Neil Barr Foundation enters new era
The Foundation’s Trustees, New Zealand Tree Grower August 2016.
Earlier this year, the Neil Barr Foundation signed off on a new Deed. Our mission statement is: ‘To promote and encourage the planting of trees on farms. This is to be achieved by supporting practice and research which may benefit trees in the landscape’. Needless to say, this mission has changed little since Neil Barr along with member and lawyer, Mike Malloy, drew up and registered the first Trust Deed in 1986. However, the new Deed does enable us to meet modern-day standards and to allow greater flexibility in fund raising and disbursement.
The current Trustees are Chairman Dougal McIntosh, Secretary Mike Smith, along with Patrick Milne, Murray Downs, Nick Ledgard and on behalf of the NZFFA Dean Satchel.
Raising funds
A combination of donations and wise investment has allowed the Neil Barr Foundation to accumulate a current investment account of over $450,000. This may seem a significant amount, but it needs to be increased to a much larger sum if we are to reach a position where significant projects can be regularly supported.
This is especially important now that the NZFFA has assumed responsibility for an estimated 14,000 small-scale forest owners who have a major say in the future of the plantation forestry sector. Our new Deed allows for more attractive ways for donating money and being part of the Neil Barr Foundation’s decision-making processes, so we urge you to think seriously about how you can help us in reaching our target of getting more trees on farms.
Distributing funds
Most of you will know about the Neil Barr Foundation and its broad purpose, but few would be aware of its success to date. Over the last 18 years it has disseminated almost $200,000 in the promotion of more trees on farms. This has been in 69 annual allocations although some were for the same project in different years.
Annual allocations have ranged from $142 to over $30,000, with a mean amount of just over $11,000 a year. In recent years, the largest amounts have been to the NZ Dryland Forests Initiative to help with their comprehensive search for the right durable eucalypts for New Zealand conditions, and to the project for developing a means by which small forest growers can FSC certify their stands.
More recently we have been considering a student project which reviews the options for specialist harvesting of small stands. Although we look upon this sort of project as extremely important for farm foresters, we also readily consider much smaller applications.
Research projects are expensive and results can be a long time coming especially in forestry, and success is far from guaranteed, so we particularly like passing on existing knowledge.

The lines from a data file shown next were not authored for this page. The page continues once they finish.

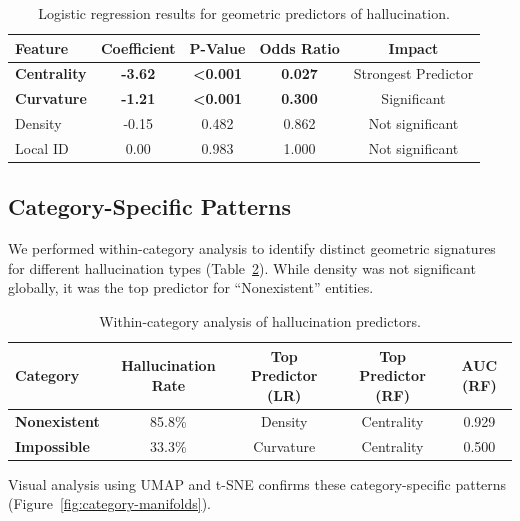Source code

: \documentclass{article}
\begin{document}
\begin{table}[h]
    \centering
    \begin{tabular}{lcccc}
        \toprule
        \textbf{Feature} & \textbf{Coefficient} & \textbf{P-Value} & \textbf{Odds Ratio} & \textbf{Impact} \\
        \midrule
        \textbf{Centrality} & \textbf{-3.62} & \textbf{<0.001} & \textbf{0.027} & Strongest Predictor \\
        \textbf{Curvature} & \textbf{-1.21} & \textbf{<0.001} & \textbf{0.300} & Significant \\
        Density & -0.15 & 0.482 & 0.862 & Not significant \\
        Local ID & 0.00 & 0.983 & 1.000 & Not significant \\
        \bottomrule
    \end{tabular}
    \caption{Logistic regression results for geometric predictors of hallucination.}
    \label{tab:logistic-regression}
\end{table}


\subsection{Category-Specific Patterns}
We performed within-category analysis to identify distinct geometric signatures for different hallucination types (Table~\ref{tab:category-analysis}). While density was not significant globally, it was the top predictor for ``Nonexistent'' entities.

\begin{table}[h]
    \centering
    \begin{tabular}{lcccc}
        \toprule
        \textbf{Category} & \textbf{Hallucination Rate} & \textbf{Top Predictor (LR)} & \textbf{Top Predictor (RF)} & \textbf{AUC (RF)} \\
        \midrule
        \textbf{Nonexistent} & 85.8\% & Density & Centrality & 0.929 \\
        \textbf{Impossible} & 33.3\% & Curvature & Centrality & 0.500 \\
        \bottomrule
    \end{tabular}
    \caption{Within-category analysis of hallucination predictors.}
    \label{tab:category-analysis}
\end{table}

Visual analysis using UMAP and t-SNE confirms these category-specific patterns (Figure~\ref{fig:category-manifolds}).
\end{document}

Recently we have been supporting the publication of John Wardle’s new book Woodside, which records his experiences after decades of continuous cover forestry with both beech and radiata forests. We have also been supporting a new Developing Partners project, which advances opportunities discovered by the nationwide Trees on Farms workshop series of two years ago. The years of little expenditure by the Neil Barr Foundation were almost solely as a result of few funding requests, because on average we approve around 50 per cent of applications.
The future
After 25 years of existence, the Neil Barr Foundation can safely say that it has made a significant contribution to advancing the use of trees on farms. Enabling us to do this has been our success in building up a substantial capital sum from which future funds can be allocated. But this sum needs to grow, as there remains a large untapped potential for the wider use of trees on farms – a potential which an increasing number of farmers and primary produce processors are starting to recognise. The NZFFA and the Neil Barr Foundation are obvious organisations to lead the way forward. If we do not, then we are standing still. Therefore, the Neil Barr Foundation needs your support to increase its capital base and suggest projects which will promote more trees on farms.